Pretty cool Fibonacci

Computer Science Level 5

Let ${ F }_{ n }$ be the $n$ th Fibonacci number. Find the first four digits of the number of digits of ${ F }_{ p }$ , where $p={ 10 }^{ 12 }$ .

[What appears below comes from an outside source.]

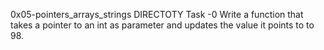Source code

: 0x05-pointers_arrays_strings DIRECTOTY
Task -0 Write a function that takes a pointer to an int as parameter and updates the value it points to to 98.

Details: ${ F }_{ n }={ F }_{ n-1 }+{ F }_{ n-2 }$ and ${ F }_{ 0 }=0$ and ${ F }_{ 1 }=1$ .

1 solution

First Last
Dec 7, 2016

In general the number of digits of a number in base 10 is $\log_{10}{\text{number}}$

Using Binet's Formula for $F_n = \displaystyle\frac{\big( \frac{1+\sqrt{5}}{2}\big)^n-\big( \frac{1-\sqrt{5}}{2}\big)^n}{\sqrt{5}}$

and the fact that $\displaystyle\big( \frac{1-\sqrt{5}}{2}\big)^n$ is essentially 0 at $n = 10^{12}$

Then the number of digits is $\displaystyle 10^{12}\log_{10}{\frac{1+\sqrt{5}}{2}} \mod 10^{8} = \boxed{2089}$

Almost any calculator can evaluate $\displaystyle\log_{10}{\frac{1+\sqrt{5}}{2}}$ and you take the first 4 digits after the decimal.